Wann beginnt der Einlass?
Die Foyers der jeweiligen Spielstätten sind ab einer Stunde vor Vorstellungsbeginn geöffnet. Der Zutritt zu den einzelnen Sälen wird in der Regel ab 30 Minuten vor Vorstellungsbeginn freigegeben.
Was tue ich, wenn ich zu spät komme?
Wir empfehlen Ihnen genügend Zeit einzuplanen und ca. 30 Minuten vor den Vorstellungen in der jeweiligen Spielstätte einzutreffen. Sollte es dennoch vorkommen, dass Sie erst nach Vorstellungsbeginn eintreffen, wenden Sie sich bitte umgehend an die MitarbeiterInnen des Saaldienstes, die Sie über das weitere Vorgehen informieren werden.
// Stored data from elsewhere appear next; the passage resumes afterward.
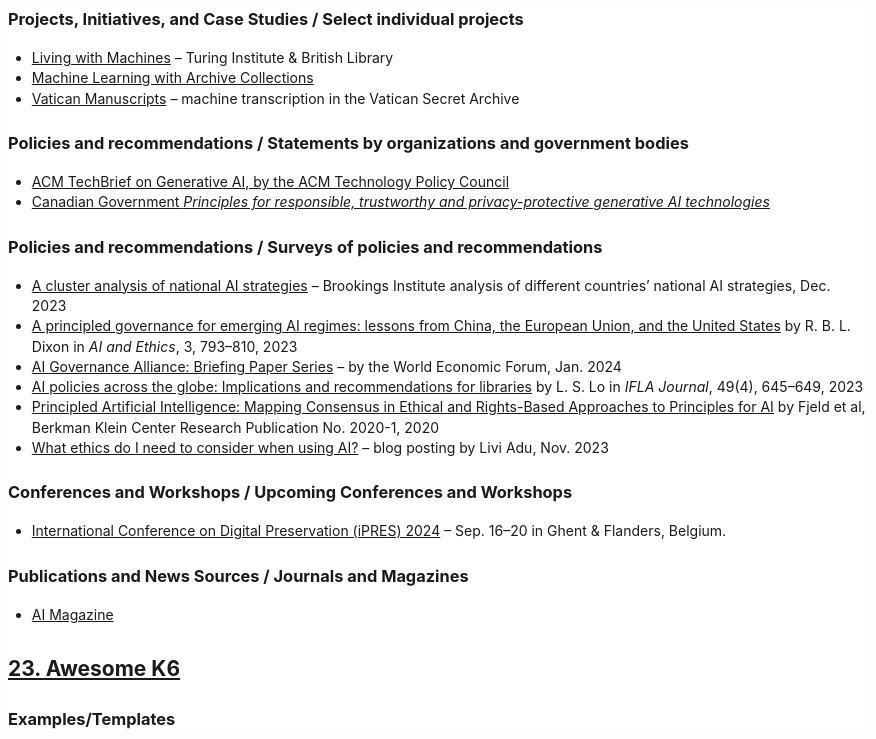 ### Projects, Initiatives, and Case Studies / Select individual projects

*   [Living with Machines](https://livingwithmachines.ac.uk) – Turing Institute & British Library
*   [Machine Learning with Archive Collections](https://blog.archiveshub.jisc.ac.uk/2022/02/28/machine-learning-with-archive-collections/)
*   [Vatican Manuscripts](https://www.youtube.com/watch?v=8khPUtwaVaw) – machine transcription in the Vatican Secret Archive

### Policies and recommendations / Statements by organizations and government bodies

*   [ACM TechBrief on Generative AI, by the ACM Technology Policy Council](https://dl.acm.org/doi/pdf/10.1145/3626110)
*   [Canadian Government *Principles for responsible, trustworthy and privacy-protective generative AI technologies*](https://www.priv.gc.ca/en/privacy-topics/technology/artificial-intelligence/gd_principles_ai/)

### Policies and recommendations / Surveys of policies and recommendations

*   [A cluster analysis of national AI strategies](https://www.brookings.edu/articles/a-cluster-analysis-of-national-ai-strategies/) – Brookings Institute analysis of different countries’ national AI strategies, Dec. 2023
*   [A principled governance for emerging AI regimes: lessons from China, the European Union, and the United States](https://link.springer.com/article/10.1007/s43681-022-00205-0) by R. B. L. Dixon in *AI and Ethics*, 3, 793–810, 2023
*   [AI Governance Alliance: Briefing Paper Series](https://www.weforum.org/publications/ai-governance-alliance-briefing-paper-series/) – by the World Economic Forum, Jan. 2024
*   [AI policies across the globe: Implications and recommendations for libraries](https://doi.org/10.1177/0340035223119617) by L. S. Lo in *IFLA Journal*, 49(4), 645–649, 2023
*   [Principled Artificial Intelligence: Mapping Consensus in Ethical and Rights-Based Approaches to Principles for AI](http://dx.doi.org/10.2139/ssrn.3518482) by Fjeld et al, Berkman Klein Center Research Publication No. 2020-1, 2020
*   [What ethics do I need to consider when using AI?](https://www.muchaduabout.com/post/what-ethics-do-i-need-to-consider-when-using-ai) – blog posting by Livi Adu, Nov. 2023

### Conferences and Workshops / Upcoming Conferences and Workshops

*   [International Conference on Digital Preservation (iPRES) 2024](https://ipres2024.pubpub.org) – Sep. 16–20 in Ghent & Flanders, Belgium.

### Publications and News Sources / Journals and Magazines

*   [AI Magazine](https://onlinelibrary.wiley.com/loi/23719621)

## [23. Awesome K6](/content/grafana/awesome-k6/week/README.md)

### Examples/Templates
Wir bemühen uns um die Möglichkeit eines Nacheinlasses, es kann aber Produktionen geben, bei denen ein Nacheinlass aus künstlerischen Gesichtspunkten bzw. Störung des restlichen Publikums nicht möglich ist.
Bekomme ich mein Geld zurück, wenn es zu einer Besetzungsänderung kommt?
Besetzungs- und Programmänderungen sowie Änderungen der Beginnzeiten berechtigen nicht zur Rückgabe der Karten. Falls es zu Änderungen kommt, unternehmen wir in einem zumutbaren Rahmen unser Möglichstes, Sie darüber zu informieren. Es liegt aber in Ihrer Verantwortung, sich über eventuelle Änderungen selbst zu informieren. Die aktuellsten Informationen finden Sie unter www.salzburgfestival.at.
Darf ich Fotos oder Videos machen?
Aus urheberrechtlichen Gründen sind Bild-, Ton- und Videoaufnahmen während der Vorstellung nicht gestattet. In den Pausenräumen sowie vor und nach der Vorstellung dürfen Sie selbstverständlich Fotos zu privaten Zwecken machen. Für kommerzielle Zwecke und Berichterstattung benötigen Sie in jedem Fall eine Genehmigung des Pressebüros.
Gibt es eine Hausordnung?
Anbei finden sie den Link zur aktuell gültigen Hausordnung
Gibt es Stehplätze?
In der Felsenreitschule, im Haus für Mozart sowie am Domplatz (nur bei Schönwetter für Jedermann-Vorstellungen ab einer Stunde vor Beginn erhältlich) sind Stehplätze aufgelegt. An anderen Spielorten sind keine Stehplätze vorgesehen.